Cela peut être, comme une communion entre l’homme la nature, l’homme et l’univers.
Et la fourmi que je suis, a besoin de sentir en lien avec tous les autres, un besoin d’être relié aux autres ; relié au sens strict, sans croyance en prime, puisque qu’on me dira que la religion vient du mot relier. Dans ce lien spirituel laïque et humaniste, par instants le « moi » se fond dans « un nous ».

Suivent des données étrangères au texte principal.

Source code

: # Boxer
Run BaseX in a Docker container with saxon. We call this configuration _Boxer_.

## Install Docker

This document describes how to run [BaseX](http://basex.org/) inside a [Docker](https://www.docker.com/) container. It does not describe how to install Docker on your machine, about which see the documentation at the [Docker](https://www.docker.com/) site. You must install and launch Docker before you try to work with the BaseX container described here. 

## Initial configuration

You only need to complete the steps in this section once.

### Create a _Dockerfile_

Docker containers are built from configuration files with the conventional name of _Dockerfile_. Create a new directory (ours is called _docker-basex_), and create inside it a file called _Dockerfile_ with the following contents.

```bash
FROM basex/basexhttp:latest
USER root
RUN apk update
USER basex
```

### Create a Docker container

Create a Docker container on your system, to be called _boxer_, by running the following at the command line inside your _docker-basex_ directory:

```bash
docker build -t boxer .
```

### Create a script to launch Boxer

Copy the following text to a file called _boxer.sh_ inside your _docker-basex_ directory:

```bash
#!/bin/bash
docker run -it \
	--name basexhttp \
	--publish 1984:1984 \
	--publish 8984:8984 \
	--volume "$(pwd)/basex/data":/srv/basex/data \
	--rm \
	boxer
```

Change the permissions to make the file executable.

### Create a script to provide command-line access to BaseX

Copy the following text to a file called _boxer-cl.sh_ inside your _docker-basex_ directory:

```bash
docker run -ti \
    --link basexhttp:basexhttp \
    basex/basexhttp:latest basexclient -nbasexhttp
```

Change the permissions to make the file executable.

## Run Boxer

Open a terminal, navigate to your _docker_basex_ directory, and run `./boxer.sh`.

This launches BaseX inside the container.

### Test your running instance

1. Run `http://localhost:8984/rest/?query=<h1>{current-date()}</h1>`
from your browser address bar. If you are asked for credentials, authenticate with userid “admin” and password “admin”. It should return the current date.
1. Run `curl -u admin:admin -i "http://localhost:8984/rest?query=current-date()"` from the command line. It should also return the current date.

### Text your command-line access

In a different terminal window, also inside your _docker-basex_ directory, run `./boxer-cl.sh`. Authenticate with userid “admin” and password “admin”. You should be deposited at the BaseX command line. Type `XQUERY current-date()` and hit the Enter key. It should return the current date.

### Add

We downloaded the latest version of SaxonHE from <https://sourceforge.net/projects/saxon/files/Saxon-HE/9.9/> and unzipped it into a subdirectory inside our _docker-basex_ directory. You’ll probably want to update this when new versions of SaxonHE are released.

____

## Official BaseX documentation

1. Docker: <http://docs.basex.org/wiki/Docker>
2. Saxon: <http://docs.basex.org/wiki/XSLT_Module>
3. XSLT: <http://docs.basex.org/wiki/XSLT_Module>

Alors on pourra me dire, que c’est aussi, une réponse à ce discours de la postmodernité ; expression (plus rattachée à une ère industrielle qu’à une l’ère numérique dans laquelle nous sommes entrés de plain pied) post modernité qui à a fait le bonheur des années 80 /90 et qui nous disait que nous serions perdus parce que « Dieu est mort » parce que nous n’avons plus de grands récits, comme si les religions et les grands récits avaient à coup sûr fait le bonheur des peuples. L’énumération des faits serait superflue.
Aujourd’hui, des personnes, mêmes accrocs aux nouvelles technologies, qu’on pourrait cataloguer de matérialistes, des non croyantes vont faire des retraites dans des couvents, elles y séjournent pour faire le point avec elles-mêmes. D’autres vont faire le chemin de Compostelle, ceci en dehors de l’agitation du monde, cela peut être pour eux un moment de spiritualité. Dans son ouvrage « Cosmos » Michel Onfray met cette phrase de Nietzsche en exergue : « Aller par delà moi-même…éprouver d’une manière cosmique »

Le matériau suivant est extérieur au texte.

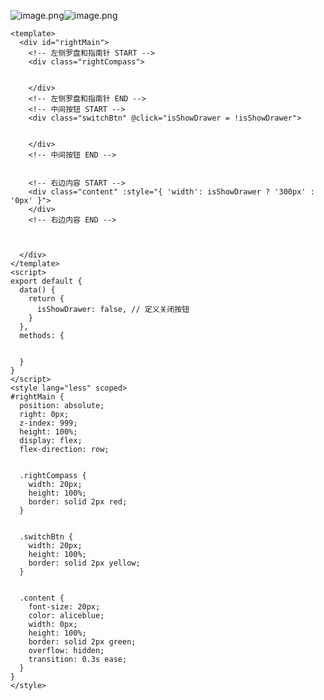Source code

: ![image.png](https://cdn.nlark.com/yuque/0/2023/png/26798000/1683774997455-44d8635f-a5fd-4eaa-bbe7-79ce724d3428.png#averageHue=%230f1722&clientId=u90f6ff19-329f-4&from=paste&height=970&id=u65711668&originHeight=970&originWidth=575&originalType=binary&ratio=1&rotation=0&showTitle=false&size=228037&status=done&style=none&taskId=ub3fdec34-0b14-4486-bf43-186754abb74&title=&width=575)![image.png](https://cdn.nlark.com/yuque/0/2023/png/26798000/1683775007092-e8195ff2-6d35-4d6d-80a5-35e28aef396f.png#averageHue=%2322344d&clientId=u90f6ff19-329f-4&from=paste&height=963&id=uf3364e24&originHeight=963&originWidth=693&originalType=binary&ratio=1&rotation=0&showTitle=false&size=355771&status=done&style=none&taskId=u21004bce-4aeb-4442-a660-4070f6cc824&title=&width=693)









```vue
<template>
  <div id="rightMain">
    <!-- 左侧罗盘和指南针 START -->
    <div class="rightCompass">


    </div>
    <!-- 左侧罗盘和指南针 END -->
    <!-- 中间按钮 START -->
    <div class="switchBtn" @click="isShowDrawer = !isShowDrawer">


    </div>
    <!-- 中间按钮 END -->


    <!-- 右边内容 START -->
    <div class="content" :style="{ 'width': isShowDrawer ? '300px' : '0px' }">
    </div>
    <!-- 右边内容 END -->



  </div>
</template>
<script>
export default {
  data() {
    return {
      isShowDrawer: false, // 定义关闭按钮
    }
  },
  methods: {


  }
}
</script>
<style lang="less" scoped>
#rightMain {
  position: absolute;
  right: 0px;
  z-index: 999;
  height: 100%;
  display: flex;
  flex-direction: row;


  .rightCompass {
    width: 20px;
    height: 100%;
    border: solid 2px red;
  }


  .switchBtn {
    width: 20px;
    height: 100%;
    border: solid 2px yellow;
  }


  .content {
    font-size: 20px;
    color: aliceblue;
    width: 0px;
    height: 100%;
    border: solid 2px green;
    overflow: hidden;
    transition: 0.3s ease;
  }
}
</style>
```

Et c’est aussi ce que j’avais découvert, je dirai ressenti, avec l’œuvre de Giono : « Regain », où son héros Panturle a un rapport viscéral avec la terre, ce qui est un véritable panthéisme. Il y a là, tous les symboles : de la terre, du blé, du pain, de l’amour de la femme pour ensemencer la terre, il y a cette perpétuelle communion avec la Nature. Là aussi une spiritualité cosmique.
Qui de nous en dehors de tout sentiment religieux ne s’est interrogé sur les mystères de ce monde, ce mystère abyssal de la vie, de l’existence, ces « pourquoi » de l’enfance qui, quoi qu’on n’y fasse pour beaucoup, nous poursuivent. Ces grands « pourquoi » pour lesquels nous n’avons pas de réponse, qui, pour les non croyants, nous satisfasse.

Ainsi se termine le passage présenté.